→ **Task objective**:
Copy out each line in the material below that has the word "embroidery".

→ **Information supplied**:
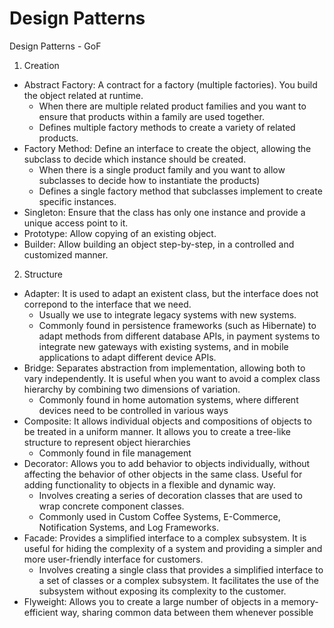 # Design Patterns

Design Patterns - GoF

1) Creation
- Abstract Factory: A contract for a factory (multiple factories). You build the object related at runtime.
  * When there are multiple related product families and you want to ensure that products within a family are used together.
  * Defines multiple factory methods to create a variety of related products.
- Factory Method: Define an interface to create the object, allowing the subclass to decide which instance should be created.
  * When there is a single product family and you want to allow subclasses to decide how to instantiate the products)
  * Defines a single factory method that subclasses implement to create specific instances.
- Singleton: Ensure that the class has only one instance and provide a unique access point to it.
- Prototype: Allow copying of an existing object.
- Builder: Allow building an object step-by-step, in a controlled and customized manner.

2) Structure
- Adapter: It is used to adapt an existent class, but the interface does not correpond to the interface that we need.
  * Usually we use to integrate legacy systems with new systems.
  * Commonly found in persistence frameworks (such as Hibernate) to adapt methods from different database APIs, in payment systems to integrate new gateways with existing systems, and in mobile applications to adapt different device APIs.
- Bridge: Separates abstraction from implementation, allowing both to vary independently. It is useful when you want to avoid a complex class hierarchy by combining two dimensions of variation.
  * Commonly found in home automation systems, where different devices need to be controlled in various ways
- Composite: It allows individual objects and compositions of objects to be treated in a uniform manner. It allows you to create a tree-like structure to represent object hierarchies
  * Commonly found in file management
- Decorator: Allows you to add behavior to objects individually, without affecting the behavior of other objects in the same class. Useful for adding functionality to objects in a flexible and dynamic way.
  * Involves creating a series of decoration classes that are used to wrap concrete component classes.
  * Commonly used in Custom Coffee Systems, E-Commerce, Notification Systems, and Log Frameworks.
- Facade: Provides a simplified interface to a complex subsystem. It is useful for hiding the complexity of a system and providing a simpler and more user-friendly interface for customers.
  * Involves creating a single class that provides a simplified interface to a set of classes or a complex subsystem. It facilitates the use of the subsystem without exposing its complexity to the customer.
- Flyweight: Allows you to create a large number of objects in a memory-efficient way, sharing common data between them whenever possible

--

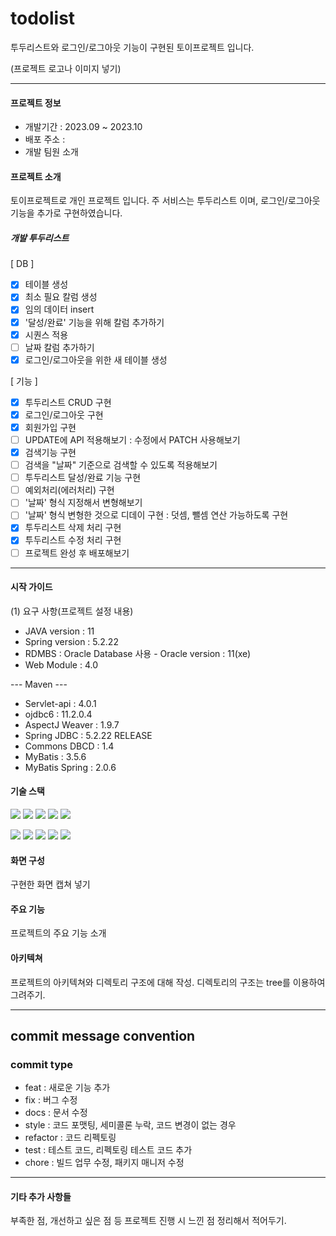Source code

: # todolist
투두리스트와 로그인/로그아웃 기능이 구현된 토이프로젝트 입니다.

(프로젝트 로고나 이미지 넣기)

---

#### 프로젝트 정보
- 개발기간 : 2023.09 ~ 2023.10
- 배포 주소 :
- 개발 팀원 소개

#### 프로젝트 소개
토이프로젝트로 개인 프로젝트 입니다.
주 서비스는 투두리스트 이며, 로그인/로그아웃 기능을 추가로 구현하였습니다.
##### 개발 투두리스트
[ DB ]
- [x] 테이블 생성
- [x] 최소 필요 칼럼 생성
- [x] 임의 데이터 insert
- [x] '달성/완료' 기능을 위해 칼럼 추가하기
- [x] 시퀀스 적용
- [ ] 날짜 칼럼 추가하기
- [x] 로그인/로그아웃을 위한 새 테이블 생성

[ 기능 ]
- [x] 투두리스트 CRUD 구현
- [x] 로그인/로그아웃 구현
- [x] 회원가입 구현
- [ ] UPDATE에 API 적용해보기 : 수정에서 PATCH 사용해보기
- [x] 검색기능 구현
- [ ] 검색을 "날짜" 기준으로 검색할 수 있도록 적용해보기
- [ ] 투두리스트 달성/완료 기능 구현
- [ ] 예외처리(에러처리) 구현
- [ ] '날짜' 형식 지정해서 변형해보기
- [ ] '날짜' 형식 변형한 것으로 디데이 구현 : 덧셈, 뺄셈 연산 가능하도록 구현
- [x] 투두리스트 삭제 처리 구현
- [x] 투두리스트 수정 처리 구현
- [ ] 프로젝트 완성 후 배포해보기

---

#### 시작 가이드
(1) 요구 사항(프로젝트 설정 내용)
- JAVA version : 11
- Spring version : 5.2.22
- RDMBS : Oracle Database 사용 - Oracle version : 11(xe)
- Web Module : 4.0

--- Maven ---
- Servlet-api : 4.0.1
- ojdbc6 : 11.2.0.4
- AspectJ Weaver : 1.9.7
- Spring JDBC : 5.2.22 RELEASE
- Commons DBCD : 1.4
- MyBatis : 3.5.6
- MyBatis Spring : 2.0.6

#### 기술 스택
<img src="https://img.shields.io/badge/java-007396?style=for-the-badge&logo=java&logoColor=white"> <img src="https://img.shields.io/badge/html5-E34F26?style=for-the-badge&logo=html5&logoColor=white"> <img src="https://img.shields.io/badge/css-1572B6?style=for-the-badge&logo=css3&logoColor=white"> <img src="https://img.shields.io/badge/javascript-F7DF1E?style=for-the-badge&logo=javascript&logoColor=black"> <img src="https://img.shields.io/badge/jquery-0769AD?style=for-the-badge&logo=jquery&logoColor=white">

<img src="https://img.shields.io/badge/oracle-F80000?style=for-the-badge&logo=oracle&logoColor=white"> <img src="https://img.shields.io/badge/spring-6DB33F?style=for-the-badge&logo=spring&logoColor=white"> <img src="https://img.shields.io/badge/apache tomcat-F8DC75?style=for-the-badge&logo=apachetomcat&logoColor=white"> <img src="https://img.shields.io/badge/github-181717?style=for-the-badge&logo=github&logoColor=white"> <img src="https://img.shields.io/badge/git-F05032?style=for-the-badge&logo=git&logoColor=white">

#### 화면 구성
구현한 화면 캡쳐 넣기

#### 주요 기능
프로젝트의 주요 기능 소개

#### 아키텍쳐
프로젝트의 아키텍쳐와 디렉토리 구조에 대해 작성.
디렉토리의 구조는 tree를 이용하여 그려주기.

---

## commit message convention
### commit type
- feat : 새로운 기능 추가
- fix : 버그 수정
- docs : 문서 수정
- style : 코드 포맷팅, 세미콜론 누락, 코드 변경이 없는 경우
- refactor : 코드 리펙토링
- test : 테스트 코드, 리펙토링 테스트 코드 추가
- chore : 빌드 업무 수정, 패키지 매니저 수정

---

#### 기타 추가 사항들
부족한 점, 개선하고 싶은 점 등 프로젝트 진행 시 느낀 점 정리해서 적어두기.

==

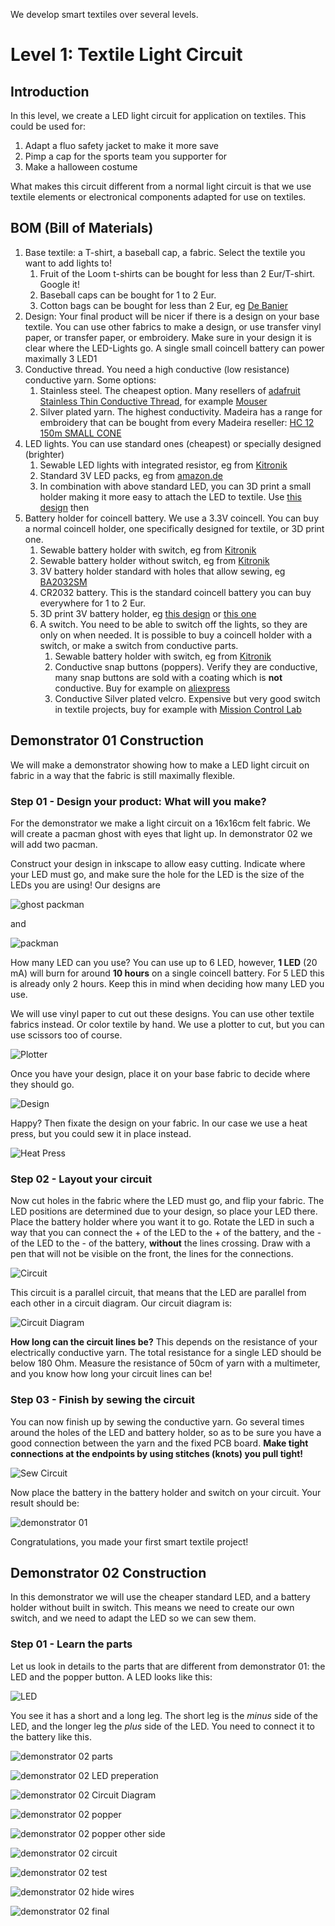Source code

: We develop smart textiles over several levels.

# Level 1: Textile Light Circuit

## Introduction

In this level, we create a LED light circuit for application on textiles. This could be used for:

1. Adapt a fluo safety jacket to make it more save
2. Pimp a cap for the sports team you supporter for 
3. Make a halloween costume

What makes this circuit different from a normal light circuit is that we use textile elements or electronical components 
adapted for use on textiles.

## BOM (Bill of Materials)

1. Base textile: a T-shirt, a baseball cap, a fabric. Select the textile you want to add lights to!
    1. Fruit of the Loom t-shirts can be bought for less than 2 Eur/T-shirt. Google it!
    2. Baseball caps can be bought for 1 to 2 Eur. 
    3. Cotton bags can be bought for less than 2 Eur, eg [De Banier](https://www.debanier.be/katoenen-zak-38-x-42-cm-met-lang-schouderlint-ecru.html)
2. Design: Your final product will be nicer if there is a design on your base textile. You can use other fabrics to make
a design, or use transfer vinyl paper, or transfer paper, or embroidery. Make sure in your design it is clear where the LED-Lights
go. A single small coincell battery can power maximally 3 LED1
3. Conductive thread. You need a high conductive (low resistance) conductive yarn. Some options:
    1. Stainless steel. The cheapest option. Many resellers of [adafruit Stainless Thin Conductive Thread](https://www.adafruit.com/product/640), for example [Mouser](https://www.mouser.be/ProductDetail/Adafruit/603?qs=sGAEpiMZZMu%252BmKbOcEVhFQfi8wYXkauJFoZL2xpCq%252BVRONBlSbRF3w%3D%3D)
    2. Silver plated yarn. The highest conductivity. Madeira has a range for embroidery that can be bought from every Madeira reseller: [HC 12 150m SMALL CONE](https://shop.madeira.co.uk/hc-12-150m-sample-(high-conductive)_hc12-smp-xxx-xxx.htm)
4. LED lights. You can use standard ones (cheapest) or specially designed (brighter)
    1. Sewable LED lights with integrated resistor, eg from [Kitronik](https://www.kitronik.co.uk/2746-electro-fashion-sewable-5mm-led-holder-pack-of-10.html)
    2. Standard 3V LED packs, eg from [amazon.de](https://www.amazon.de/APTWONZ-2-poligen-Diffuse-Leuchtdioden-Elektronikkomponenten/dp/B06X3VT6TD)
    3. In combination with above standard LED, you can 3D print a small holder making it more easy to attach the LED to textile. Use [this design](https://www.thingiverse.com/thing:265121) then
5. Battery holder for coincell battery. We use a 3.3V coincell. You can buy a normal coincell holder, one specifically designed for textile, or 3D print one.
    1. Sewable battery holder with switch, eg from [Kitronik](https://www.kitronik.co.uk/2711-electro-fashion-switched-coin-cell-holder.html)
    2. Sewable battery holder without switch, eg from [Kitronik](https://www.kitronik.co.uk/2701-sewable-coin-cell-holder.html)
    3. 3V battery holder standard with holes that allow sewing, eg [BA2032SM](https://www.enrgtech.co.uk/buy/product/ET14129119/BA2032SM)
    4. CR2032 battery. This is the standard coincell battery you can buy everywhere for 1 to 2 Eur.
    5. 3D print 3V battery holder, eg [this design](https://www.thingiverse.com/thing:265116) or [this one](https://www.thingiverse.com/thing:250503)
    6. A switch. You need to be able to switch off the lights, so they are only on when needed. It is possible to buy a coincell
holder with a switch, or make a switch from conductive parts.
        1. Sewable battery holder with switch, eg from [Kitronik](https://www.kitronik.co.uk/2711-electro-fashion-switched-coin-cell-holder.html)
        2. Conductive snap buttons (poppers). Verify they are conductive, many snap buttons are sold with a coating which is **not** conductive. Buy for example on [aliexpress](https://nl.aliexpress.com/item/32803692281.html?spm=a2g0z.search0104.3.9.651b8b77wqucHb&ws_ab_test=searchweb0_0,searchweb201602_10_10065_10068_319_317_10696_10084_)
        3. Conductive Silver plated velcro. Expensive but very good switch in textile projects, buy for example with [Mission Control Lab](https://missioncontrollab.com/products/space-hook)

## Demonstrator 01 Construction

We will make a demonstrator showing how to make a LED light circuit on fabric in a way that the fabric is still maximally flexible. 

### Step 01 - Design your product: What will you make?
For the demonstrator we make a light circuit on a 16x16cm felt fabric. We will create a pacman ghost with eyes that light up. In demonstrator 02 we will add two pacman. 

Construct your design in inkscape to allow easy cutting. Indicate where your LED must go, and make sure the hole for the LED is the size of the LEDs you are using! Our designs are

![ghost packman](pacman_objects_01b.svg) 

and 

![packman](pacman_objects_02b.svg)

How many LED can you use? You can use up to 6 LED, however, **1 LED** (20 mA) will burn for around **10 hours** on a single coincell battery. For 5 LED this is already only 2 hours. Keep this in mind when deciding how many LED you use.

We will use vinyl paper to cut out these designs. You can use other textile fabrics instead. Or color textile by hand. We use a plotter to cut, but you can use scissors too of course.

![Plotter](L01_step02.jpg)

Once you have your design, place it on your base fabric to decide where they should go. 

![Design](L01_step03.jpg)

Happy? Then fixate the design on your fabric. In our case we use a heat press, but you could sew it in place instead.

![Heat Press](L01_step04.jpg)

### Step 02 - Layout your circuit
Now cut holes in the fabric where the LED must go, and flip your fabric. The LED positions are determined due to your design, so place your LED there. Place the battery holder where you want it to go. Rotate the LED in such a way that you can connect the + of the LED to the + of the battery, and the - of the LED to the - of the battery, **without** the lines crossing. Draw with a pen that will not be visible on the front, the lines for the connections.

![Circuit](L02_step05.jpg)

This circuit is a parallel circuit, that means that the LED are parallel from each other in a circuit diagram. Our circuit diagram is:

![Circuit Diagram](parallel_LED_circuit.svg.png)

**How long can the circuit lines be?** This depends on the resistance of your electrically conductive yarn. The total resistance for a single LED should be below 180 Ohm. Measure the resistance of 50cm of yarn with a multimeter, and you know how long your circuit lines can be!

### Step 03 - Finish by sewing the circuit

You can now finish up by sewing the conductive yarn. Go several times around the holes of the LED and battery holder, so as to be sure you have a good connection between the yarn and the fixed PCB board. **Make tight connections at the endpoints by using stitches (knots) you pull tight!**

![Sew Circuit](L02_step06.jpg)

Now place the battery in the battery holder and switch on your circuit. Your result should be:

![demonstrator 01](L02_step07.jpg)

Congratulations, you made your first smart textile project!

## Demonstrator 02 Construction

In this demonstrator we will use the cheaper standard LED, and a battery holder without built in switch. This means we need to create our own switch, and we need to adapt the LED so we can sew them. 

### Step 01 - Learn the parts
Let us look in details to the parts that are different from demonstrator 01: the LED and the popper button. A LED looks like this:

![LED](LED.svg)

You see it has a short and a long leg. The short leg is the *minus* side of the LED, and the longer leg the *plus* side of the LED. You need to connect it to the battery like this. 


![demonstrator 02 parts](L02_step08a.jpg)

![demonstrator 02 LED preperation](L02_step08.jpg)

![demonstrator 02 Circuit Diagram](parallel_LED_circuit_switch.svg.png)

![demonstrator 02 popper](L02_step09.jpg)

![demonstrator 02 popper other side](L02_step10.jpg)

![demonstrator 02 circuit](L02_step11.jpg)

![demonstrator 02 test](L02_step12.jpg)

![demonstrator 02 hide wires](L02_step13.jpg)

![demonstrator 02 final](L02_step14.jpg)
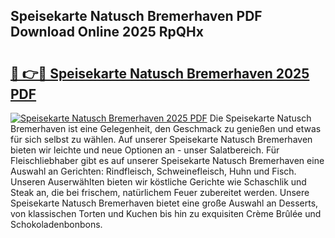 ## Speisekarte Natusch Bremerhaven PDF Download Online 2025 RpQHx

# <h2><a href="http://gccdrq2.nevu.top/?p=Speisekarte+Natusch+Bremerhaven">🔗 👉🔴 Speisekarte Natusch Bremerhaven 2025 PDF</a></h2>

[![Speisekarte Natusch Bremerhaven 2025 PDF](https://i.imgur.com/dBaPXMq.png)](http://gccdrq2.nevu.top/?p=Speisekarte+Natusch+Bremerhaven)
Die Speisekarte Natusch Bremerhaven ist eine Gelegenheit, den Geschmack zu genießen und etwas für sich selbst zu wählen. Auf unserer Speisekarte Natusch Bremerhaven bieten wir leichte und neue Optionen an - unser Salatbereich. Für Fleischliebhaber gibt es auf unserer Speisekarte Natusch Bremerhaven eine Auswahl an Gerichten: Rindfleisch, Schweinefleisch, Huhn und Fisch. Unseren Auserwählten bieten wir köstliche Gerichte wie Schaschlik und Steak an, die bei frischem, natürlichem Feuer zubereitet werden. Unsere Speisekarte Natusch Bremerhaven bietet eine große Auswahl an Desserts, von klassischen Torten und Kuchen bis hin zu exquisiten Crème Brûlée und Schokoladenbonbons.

→ **Task answer**:
a design, or use transfer vinyl paper, or transfer paper, or embroidery. Make sure in your design it is clear where the LED-Lights
    2. Silver plated yarn. The highest conductivity. Madeira has a range for embroidery that can be bought from every Madeira reseller: [HC 12 150m SMALL CONE](https://shop.madeira.co.uk/hc-12-150m-sample-(high-conductive)_hc12-smp-xxx-xxx.htm)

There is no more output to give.